Mit der aktuellen Arbeitslosenquote von 9,1 nimmt die Stadt wirtschaftlich einen der letzten Plätze im Freistaat ein. 17,2 Prozent der Einwohner sind Sozialhilfeempfänger. Dabei resultiert ein Anstieg von 3,2 Prozent aus dem Zuzug von Migranten. Lag im Jahr 2015 die Quote von Menschen, die kein
Deutsch sprachen, bei fünf Prozent, liegt sie 2017 schon bei 13 Prozent und hat sich damit innerhalb von zwei Jahren mehr als verdoppelt. „Da wird auch klar, dass Menschen, die unsere Muttersprache nicht beherrschen, in unserem Bildungssystem nicht ankommen“, konstatiert Daniel Reinhardt und legt gleich den Finger in die Wunde: Weder wurden mehr Lehrer eingestellt noch kann zusätzlicher Deutschunterricht den Bedarf abfedern. Der sonderpädagogische Frühförderbedarf ist größer geworden und es mangelt grundsätzlich an Grundschulen. „An dieser Stelle versagt auch die Integration“, gesteht er. Dabei könnte Zuzug quasi „Blutinfusion“für den Arbeitsmarkt sein.

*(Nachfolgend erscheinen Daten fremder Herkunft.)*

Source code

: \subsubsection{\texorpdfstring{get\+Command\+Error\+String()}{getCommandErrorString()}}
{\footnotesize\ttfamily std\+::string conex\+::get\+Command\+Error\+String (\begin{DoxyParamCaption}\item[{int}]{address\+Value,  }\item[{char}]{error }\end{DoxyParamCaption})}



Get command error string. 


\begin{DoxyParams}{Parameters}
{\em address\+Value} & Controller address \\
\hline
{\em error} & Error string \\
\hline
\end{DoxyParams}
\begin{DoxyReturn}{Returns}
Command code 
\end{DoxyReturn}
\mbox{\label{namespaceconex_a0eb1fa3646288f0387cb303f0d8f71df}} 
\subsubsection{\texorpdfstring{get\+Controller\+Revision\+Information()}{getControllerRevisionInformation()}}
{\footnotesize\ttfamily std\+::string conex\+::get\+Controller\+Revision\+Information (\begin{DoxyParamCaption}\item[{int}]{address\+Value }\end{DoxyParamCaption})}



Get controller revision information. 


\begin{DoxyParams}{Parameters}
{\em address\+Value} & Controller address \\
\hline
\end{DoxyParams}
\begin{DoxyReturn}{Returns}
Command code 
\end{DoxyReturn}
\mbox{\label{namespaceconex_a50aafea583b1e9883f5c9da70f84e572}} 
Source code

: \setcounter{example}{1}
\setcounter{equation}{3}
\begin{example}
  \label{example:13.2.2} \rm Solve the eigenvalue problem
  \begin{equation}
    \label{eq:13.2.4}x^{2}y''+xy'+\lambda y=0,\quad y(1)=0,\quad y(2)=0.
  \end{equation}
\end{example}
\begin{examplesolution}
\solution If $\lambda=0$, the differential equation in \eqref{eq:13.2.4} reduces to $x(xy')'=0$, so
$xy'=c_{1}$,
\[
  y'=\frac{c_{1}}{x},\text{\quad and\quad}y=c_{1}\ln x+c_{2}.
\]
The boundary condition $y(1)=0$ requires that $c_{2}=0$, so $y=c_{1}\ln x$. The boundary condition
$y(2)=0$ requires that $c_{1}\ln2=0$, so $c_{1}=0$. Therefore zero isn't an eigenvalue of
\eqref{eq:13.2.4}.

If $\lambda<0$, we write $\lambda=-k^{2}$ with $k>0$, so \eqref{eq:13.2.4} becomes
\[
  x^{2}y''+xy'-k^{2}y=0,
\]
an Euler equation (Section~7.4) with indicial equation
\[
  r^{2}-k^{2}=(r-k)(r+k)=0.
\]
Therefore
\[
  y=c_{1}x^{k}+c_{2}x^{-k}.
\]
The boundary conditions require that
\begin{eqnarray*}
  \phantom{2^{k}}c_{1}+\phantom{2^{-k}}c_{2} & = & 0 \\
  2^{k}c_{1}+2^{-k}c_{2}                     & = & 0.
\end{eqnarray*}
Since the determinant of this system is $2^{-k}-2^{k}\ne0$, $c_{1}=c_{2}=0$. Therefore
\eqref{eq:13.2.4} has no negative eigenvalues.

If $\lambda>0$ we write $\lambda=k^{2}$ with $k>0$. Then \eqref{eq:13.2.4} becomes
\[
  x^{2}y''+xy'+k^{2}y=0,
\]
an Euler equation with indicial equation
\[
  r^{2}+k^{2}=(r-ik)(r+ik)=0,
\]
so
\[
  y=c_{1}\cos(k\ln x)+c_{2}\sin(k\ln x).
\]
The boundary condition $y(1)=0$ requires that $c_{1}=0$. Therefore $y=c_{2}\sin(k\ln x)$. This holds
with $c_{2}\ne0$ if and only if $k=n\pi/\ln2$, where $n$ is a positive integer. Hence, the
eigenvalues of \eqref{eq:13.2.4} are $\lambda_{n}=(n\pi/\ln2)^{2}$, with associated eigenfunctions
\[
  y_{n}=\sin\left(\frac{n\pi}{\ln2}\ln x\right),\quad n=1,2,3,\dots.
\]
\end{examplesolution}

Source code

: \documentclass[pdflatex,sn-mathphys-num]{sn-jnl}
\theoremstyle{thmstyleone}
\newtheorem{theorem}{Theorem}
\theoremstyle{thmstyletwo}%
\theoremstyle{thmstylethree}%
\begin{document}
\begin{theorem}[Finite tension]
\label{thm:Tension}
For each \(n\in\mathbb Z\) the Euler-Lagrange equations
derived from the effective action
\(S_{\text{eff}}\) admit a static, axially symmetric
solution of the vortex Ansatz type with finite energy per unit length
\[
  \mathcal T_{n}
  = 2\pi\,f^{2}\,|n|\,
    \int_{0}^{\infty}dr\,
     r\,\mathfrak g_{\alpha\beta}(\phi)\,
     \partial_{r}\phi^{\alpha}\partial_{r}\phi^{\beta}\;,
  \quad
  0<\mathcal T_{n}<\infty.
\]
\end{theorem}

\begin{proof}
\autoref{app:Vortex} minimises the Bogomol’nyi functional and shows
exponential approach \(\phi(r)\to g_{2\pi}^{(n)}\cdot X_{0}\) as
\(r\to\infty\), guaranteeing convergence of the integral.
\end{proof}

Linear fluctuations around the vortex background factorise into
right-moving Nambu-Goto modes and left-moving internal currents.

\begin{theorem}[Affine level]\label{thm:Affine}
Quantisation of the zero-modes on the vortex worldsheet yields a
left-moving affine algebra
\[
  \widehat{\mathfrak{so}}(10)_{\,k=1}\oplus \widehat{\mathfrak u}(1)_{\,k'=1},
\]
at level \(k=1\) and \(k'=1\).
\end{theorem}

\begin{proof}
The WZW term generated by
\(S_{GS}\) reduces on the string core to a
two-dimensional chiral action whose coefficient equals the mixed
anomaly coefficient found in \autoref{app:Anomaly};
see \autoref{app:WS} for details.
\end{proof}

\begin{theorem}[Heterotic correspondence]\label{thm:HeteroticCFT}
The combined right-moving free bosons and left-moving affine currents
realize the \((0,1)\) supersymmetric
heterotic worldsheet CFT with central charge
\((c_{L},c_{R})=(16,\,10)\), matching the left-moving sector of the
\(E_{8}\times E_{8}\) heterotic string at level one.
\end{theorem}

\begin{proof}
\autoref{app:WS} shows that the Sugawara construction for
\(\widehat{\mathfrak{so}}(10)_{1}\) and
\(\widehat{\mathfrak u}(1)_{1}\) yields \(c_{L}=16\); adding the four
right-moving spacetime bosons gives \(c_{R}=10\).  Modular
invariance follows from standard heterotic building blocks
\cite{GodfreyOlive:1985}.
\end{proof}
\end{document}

Klar ist ebenfalls: Armut vererbt sich von Generation zu Generation. 25 bis 30 Prozent jener Menschen ohne Hauptschulabschluss kommen auch aus SGB-II-Familien. „Da ist Gera leider wieder Spitzenreiter.“Armutsprävention, so der Linke, sollte bei der Umverteilung von Geldern der Superreichen, bei Mindestlohn und Wirtschaftsförderung einsetzen und bei kommunalen Maßnahmen wie Förderung an sozialer Teilhabe, beitragsfreiem Schulessen und Jugendsozialarbeit, nicht aufhören. Der Jugendhilfeausschuss beschloss zuletzt zum Beispiel die Schulsozialarbeit für 2020 auf eine weitere Schule zu erweitern. Jetzt kann an elf Schulen Schulsozialarbeit passieren: Andersen-GS, Kästner-GS, Bergschule, Zwötzner Schule, Pfortner Schule, Tabaluga-GS, Dix-Grundschule, am Rutheneum, Liebe-Gymnasium, „Zabel, sowie an der SBBS Wirtschaft und Verwaltung.